C: Liberaci, o Signore, da tutti i mali, concedi la pace ai nostri giorni e con l'aiuto della tua misericordia, vivremo sempre liberi dal peccato e sicuri da ogni turbamento, nell'attesa che si compia la beata speranza, e venga il nostro Salvatore Gesù Cristo.

Il coro e l’assemblea rispondono cantando:
Tuo è il regno, tua la potenza e la gloria nei secoli.

C: Signore Gesù Cristo che hai detto ai tuoi Apostoli: “Vi lascio la pace vi dono la mia pace” non guardare ai nostri peccati ma alla fede della tua Chiesa e donale unità e pace secondo la tua volontà. Tu che vivi e regni nei secoli dei secoli.

L’Assemblea risponde: Amen

C: La pace del Signore nostro Gesù Cristo sia sempre con voi.

L’Assemblea risponde:

E con il tuo spirito.

Il diacono dice:
Scambiatevi un gesto di pace.

C: Agnello di Dio, che togli i peccati del mondo, abbi pietà di noi.  
Agnello di Dio, che togli i peccati del mondo, abbi pietà di noi.
Agnello di Dio, che togli i peccati del mondo, dona a noi la pace.

C: Beati gli invitati alla Cena del Signore.
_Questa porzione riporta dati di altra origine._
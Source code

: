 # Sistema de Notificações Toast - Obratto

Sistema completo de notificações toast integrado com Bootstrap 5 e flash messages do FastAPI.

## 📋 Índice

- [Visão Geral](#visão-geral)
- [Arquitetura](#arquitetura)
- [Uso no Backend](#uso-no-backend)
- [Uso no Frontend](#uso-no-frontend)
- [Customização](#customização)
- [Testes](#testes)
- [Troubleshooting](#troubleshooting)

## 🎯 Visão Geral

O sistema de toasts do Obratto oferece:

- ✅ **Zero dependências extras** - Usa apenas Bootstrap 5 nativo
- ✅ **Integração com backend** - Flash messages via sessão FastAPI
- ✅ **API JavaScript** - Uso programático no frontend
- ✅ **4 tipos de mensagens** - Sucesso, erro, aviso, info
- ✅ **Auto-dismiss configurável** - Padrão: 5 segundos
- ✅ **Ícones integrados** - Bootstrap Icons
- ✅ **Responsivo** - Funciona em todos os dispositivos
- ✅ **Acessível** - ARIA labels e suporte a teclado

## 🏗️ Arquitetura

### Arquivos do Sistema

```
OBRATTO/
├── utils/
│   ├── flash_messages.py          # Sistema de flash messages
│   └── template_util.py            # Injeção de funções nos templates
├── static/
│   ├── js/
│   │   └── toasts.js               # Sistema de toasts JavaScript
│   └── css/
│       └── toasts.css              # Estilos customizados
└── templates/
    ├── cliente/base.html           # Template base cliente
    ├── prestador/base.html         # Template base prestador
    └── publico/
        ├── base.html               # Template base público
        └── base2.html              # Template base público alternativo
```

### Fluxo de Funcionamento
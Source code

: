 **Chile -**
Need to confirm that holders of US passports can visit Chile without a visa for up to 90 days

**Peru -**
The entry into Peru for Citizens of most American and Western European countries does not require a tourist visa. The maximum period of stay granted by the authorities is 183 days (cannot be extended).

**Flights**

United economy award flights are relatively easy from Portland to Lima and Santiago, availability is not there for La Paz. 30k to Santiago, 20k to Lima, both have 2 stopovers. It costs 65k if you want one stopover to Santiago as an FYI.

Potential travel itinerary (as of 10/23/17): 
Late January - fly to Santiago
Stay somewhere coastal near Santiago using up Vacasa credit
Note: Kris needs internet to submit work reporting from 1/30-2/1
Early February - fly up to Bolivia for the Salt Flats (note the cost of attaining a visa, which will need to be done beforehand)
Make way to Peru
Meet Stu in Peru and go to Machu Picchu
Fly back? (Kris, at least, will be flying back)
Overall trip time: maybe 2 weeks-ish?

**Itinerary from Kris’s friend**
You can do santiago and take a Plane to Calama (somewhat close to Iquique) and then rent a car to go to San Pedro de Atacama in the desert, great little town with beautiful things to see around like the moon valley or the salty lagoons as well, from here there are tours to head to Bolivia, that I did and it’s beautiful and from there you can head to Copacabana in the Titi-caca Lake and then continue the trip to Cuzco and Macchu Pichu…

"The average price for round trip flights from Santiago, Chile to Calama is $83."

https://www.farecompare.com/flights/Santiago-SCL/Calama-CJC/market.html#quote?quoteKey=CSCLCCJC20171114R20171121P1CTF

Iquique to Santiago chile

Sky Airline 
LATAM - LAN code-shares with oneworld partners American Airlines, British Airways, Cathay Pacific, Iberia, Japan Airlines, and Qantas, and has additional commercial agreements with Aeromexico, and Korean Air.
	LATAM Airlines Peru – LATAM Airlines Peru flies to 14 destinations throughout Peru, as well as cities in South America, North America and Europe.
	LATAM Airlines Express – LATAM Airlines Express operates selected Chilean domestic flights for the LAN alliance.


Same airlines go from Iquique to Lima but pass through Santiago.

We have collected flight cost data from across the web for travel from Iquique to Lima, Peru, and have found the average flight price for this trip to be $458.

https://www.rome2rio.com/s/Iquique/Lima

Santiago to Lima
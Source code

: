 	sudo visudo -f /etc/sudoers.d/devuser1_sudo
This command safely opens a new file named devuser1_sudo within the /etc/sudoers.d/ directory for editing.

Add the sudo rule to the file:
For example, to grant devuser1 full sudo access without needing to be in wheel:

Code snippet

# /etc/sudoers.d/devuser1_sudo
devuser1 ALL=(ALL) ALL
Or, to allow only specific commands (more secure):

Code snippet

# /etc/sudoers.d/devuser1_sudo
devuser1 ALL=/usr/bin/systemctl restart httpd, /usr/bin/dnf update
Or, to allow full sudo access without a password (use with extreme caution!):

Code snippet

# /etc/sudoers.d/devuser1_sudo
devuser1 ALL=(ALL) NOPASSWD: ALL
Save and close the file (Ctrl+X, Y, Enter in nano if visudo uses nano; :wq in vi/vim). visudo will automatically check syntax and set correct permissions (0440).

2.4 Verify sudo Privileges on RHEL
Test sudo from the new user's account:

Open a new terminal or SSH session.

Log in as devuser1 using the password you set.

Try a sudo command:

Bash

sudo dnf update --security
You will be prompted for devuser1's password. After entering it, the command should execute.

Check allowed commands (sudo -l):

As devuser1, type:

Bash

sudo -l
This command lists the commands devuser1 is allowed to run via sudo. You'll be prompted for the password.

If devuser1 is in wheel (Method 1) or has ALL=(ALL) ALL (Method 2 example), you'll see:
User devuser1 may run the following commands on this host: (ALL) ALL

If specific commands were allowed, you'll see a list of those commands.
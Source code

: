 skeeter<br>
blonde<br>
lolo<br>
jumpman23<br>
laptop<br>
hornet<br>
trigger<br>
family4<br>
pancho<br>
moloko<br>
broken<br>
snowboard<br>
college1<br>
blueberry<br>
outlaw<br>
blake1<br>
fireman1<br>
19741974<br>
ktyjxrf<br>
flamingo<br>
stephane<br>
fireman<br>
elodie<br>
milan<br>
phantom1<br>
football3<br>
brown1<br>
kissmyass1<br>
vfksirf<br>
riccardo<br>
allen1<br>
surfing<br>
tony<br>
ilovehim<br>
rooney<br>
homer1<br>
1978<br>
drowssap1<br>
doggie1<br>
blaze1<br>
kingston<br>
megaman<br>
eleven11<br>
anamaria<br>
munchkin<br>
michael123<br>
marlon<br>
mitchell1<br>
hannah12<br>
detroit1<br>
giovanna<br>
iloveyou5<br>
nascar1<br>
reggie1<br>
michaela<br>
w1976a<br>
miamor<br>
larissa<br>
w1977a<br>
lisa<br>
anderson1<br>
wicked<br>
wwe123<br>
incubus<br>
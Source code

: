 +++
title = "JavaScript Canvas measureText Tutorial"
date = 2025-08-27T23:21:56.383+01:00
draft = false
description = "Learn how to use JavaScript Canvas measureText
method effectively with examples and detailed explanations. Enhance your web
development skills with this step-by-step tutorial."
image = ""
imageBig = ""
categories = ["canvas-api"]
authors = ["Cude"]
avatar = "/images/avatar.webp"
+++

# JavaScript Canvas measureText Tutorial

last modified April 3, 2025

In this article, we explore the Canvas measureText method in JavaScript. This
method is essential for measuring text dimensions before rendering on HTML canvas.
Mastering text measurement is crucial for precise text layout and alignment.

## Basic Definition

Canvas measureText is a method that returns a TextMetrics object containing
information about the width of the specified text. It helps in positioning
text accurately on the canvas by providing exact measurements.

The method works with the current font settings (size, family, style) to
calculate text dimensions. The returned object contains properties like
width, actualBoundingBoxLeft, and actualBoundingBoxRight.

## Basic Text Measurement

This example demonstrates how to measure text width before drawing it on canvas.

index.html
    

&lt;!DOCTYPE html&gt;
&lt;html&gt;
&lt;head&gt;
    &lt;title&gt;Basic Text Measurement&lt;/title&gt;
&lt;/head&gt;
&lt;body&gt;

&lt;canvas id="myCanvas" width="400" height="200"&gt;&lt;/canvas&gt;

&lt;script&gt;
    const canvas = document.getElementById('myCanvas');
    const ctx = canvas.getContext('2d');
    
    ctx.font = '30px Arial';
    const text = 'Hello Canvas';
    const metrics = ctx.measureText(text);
Ecco l'Agnello di Dio, che toglie i peccati del mondo.

E continua, dicendo insieme con il popolo:
O Signore, non sono degno di partecipare alla tua mensa ma dì soltanto una parola e io sarò salvato.

Canto di comunione – Solamente tuya  
Llamó el Divino Amor a mi puerta,   de par en par el corazón le abrí.  Y en un abrazo amoroso nos unimos,  Él es fiel en amor y alegría.

Quiero ser solamente tuya,  vengo ante ti con mi lámpara encendida.  Y cantar con Maria el Magnificat,  ofreciéndote  mi  amor  en cada día.   (2v)

Jesús Esposo amado y fiel amigo consúmeme en la llama de tu amor, para vivir el don que tu me has dado y gozar para siempre tu gran Don.


ORAZIONE DOPO LA COMUNIONE

C: O Dio misericordioso, per il pane eucaristico che abbiamo ricevuto, donaci la luce della vera fede, e fa che insieme ai tuoi martiri diveniamo coeredi dell’eterna gloria. Per Cristo nostro Signore.

L’assemblea risponde: Amen.


RITI DI CONCLUSIONE

BENEDIZIONE SOLENNE

C: Il Signore sia con voi.

L’assemblea risponde:
E con il tuo spirito.

C: Sia benedetto il nome del Signore.

L’assemblea risponde:
Ora e sempre

C: Il nostro aiuto è nel nome del Signore.
L’assemblea risponde:
Egli ha fatto cielo e terra

C: Vi benedica di Dio Onnipotente, Padre, Figlio e Spirito Santo scenda su tutti voi e rimanga sempre.

L’assemblea risponde:  Amen

Il diacono acclama:
Glorificate il Signore con la vostra vita. Andate in pace.

L’assemblea risponde: Rendiamo grazie a Dio.


Canto finale – Formosa Mãe de alegria  

Formosa Mãe de alegria, que o meu coração dispare, em busca do teu Maria. Regina Coeli laetare, Regina Coeli laetare.

Que tua luz ó Consolata, minha longa senda aclare. Virgem Santa intemerata. Regina Coeli laetare, Regina Coeli laetare.

Nas dores e nos cansaços a tristeza não me pare, quero seguir os teus passos. Regina Coeli laetare, Regina Coeli laetare.

Lutas, malogros, calvário nada de ti me separe, protege o teu missionário. Regina Coeli laetare, Regina Coeli laetare.